Department of Health Policy and Management, Rollins School of Public Health, Emory University, Atlanta, GA 30322, USA.
Health Serv Res. 2012 Aug;47(4):1660-78. doi: 10.1111/j.1475-6773.2011.01365.x. Epub 2011 Dec 15.
Estimate the lifetime cost of dementia to Medicare and Medicaid.
1997-2005 Medicare Current Beneficiary Survey.
A multistage analysis was conducted to first predict the probability of developing dementia by age and then predict the annual Medicare/Medicaid expenditures conditional on dementia status. A cohort-based simulation was conducted to estimate the lifetime cost of dementia.
The average lifetime cost of dementia per patient for Medicare is approximately $12,000 (2005 dollars) and for Medicaid about $11,000. Dementia onset at older age leads to shorter duration and lower lifetime cost. Increased educational level leads to longer longevity, more dementia cases per cohort, but shorter duration, and lower lifetime cost per patient, which could offset the cost increase induced by more dementia cases. Increased body mass index leads to more dementia cases per cohort and higher lifetime cost per patient.

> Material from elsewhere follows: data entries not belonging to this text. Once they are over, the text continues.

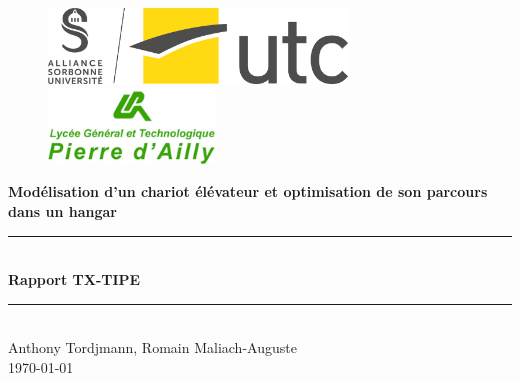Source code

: \documentclass{report-UTC}
\begin{document}
\thispagestyle{empty}

\begin{figure}[h]
\centering
\includegraphics[height=2cm]{assets/logo_utc.jpg}
	\hspace{1cm}
\includegraphics[height=2cm]{assets/logo_dailly.png}
\end{figure}

\vspace{1.5cm}

\begin{center}
\huge{\textbf{Modélisation d'un chariot élévateur et optimisation de son parcours dans un hangar}} \\
\vspace{1cm}
\noindent\rule{10cm}{0.4pt} \\
\vspace{0.5cm}
\huge{\textbf{Rapport TX-TIPE}} \\
\vspace{0.5cm}
\noindent\rule{10cm}{0.4pt}  \\
\vspace{2cm}
\Large{Anthony Tordjmann, Romain Maliach-Auguste} \\
\vspace{1.5cm}
\Large{\today}
\end{center}

\renewcommand*\contentsname{Sommaire}

\clearpage

\tableofcontents\thispagestyle{empty}

\clearpage

\clearpage

\clearpage

\clearpage

\clearpage

\clearpage

\clearpage
\printbibliography 
\end{document}
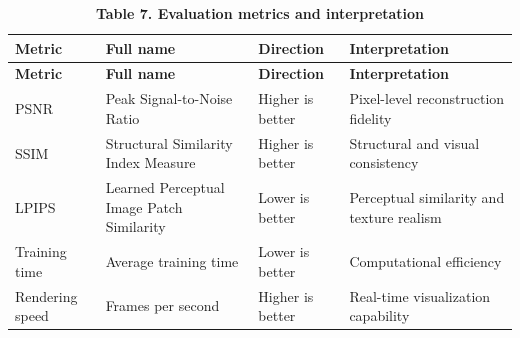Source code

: \begin{longtable}[]{@{}
  >{\centering\arraybackslash}p{}
  >{\centering\arraybackslash}p{}
  >{\centering\arraybackslash}p{}
  >{\centering\arraybackslash}p{}@{}}
\caption{\textbf{Table 7. Evaluation metrics and
interpretation}}\tabularnewline
\toprule\noalign{}
\begin{minipage}[b]{\linewidth}\centering
\textbf{Metric}
\end{minipage} & \begin{minipage}[b]{\linewidth}\centering
\textbf{Full name}
\end{minipage} & \begin{minipage}[b]{\linewidth}\centering
\textbf{Direction}
\end{minipage} & \begin{minipage}[b]{\linewidth}\centering
\textbf{Interpretation}
\end{minipage} \\
\midrule\noalign{}
\endfirsthead
\toprule\noalign{}
\begin{minipage}[b]{\linewidth}\centering
\textbf{Metric}
\end{minipage} & \begin{minipage}[b]{\linewidth}\centering
\textbf{Full name}
\end{minipage} & \begin{minipage}[b]{\linewidth}\centering
\textbf{Direction}
\end{minipage} & \begin{minipage}[b]{\linewidth}\centering
\textbf{Interpretation}
\end{minipage} \\
\midrule\noalign{}
\endhead
\bottomrule\noalign{}
\endlastfoot
PSNR & Peak Signal-to-Noise Ratio & Higher is better &
Pixel-level reconstruction fidelity \\
SSIM & Structural Similarity Index Measure & Higher is
better & Structural and visual consistency \\
LPIPS & Learned Perceptual Image Patch Similarity & Lower
is better & Perceptual similarity and texture realism \\
Training time & Average training time & Lower is better &
Computational efficiency \\
Rendering speed & Frames per second & Higher is better &
Real-time visualization capability \\
\end{longtable}

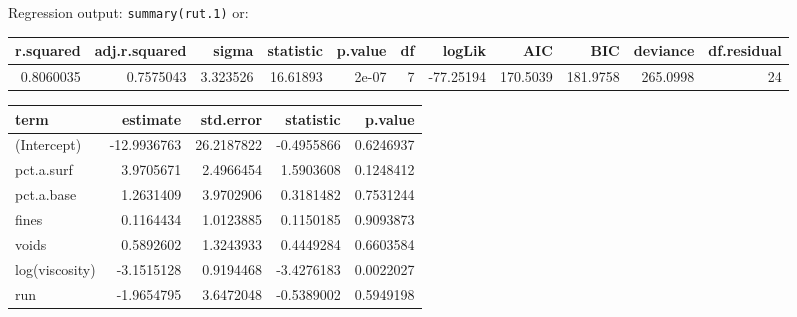 \begin{frame}[fragile]{Regression output: \texttt{summary(rut.1)} or:}
\protect\hypertarget{regression-output-summaryrut.1-or}{}
\footnotesize

\begin{Shaded}
\begin{Highlighting}[]
\NormalTok{)}
\end{Highlighting}
\end{Shaded}

\begin{longtable}[]{@{}rrrrrrrrrrr@{}}
\toprule
r.squared & adj.r.squared & sigma & statistic & p.value & df & logLik &
AIC & BIC & deviance & df.residual\tabularnewline
\midrule
\endhead
0.8060035 & 0.7575043 & 3.323526 & 16.61893 & 2e-07 & 7 & -77.25194 &
170.5039 & 181.9758 & 265.0998 & 24\tabularnewline
\bottomrule
\end{longtable}

\begin{Shaded}
\begin{Highlighting}[]
\NormalTok{)}
\end{Highlighting}
\end{Shaded}

\begin{longtable}[]{@{}lrrrr@{}}
\toprule
term & estimate & std.error & statistic & p.value\tabularnewline
\midrule
\endhead
(Intercept) & -12.9936763 & 26.2187822 & -0.4955866 &
0.6246937\tabularnewline
pct.a.surf & 3.9705671 & 2.4966454 & 1.5903608 &
0.1248412\tabularnewline
pct.a.base & 1.2631409 & 3.9702906 & 0.3181482 &
0.7531244\tabularnewline
fines & 0.1164434 & 1.0123885 & 0.1150185 & 0.9093873\tabularnewline
voids & 0.5892602 & 1.3243933 & 0.4449284 & 0.6603584\tabularnewline
log(viscosity) & -3.1515128 & 0.9194468 & -3.4276183 &
0.0022027\tabularnewline
run & -1.9654795 & 3.6472048 & -0.5389002 & 0.5949198\tabularnewline
\bottomrule
\end{longtable}

\normalsize
\end{frame}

Net cost of dementia is lower than the estimates from cross-sectional studies. Promoting healthy lifestyle to reverse the obesity epidemic is a short-term priority to confront the epidemic of dementia in the near future. Promoting higher education among the younger generation is a long-term priority to mitigate the effect of population aging on the dementia epidemic in the distant future.
估算医疗保险和医疗补助计划中痴呆症的终身成本。
1997-2005 年医疗保险当前受益人调查。
采用多阶段分析方法,首先按年龄预测痴呆症的发病概率,然后预测痴呆症状态下的年度医疗保险/医疗补助支出。采用基于队列的模拟方法来估算痴呆症的终身成本。
每位 Medicare 患者的痴呆症终身平均成本约为 12000 美元(2005 年美元),每位 Medicaid 患者的痴呆症终身平均成本约为 11000 美元。年龄较大时出现痴呆症会导致持续时间更短,终身成本更低。教育水平的提高会导致更长的寿命、每批队列中更多的痴呆病例,但持续时间更短,每位患者的终身成本更低,这可能会抵消更多痴呆病例带来的成本增加。体重指数的增加会导致每批队列中更多的痴呆病例和每位患者更高的终身成本。
痴呆症的净成本低于横断面研究的估计。推广健康的生活方式以扭转肥胖流行是应对近期痴呆症流行的短期优先事项。在年轻一代中推广更高的教育是减轻人口老龄化对未来痴呆症流行影响的长期优先事项。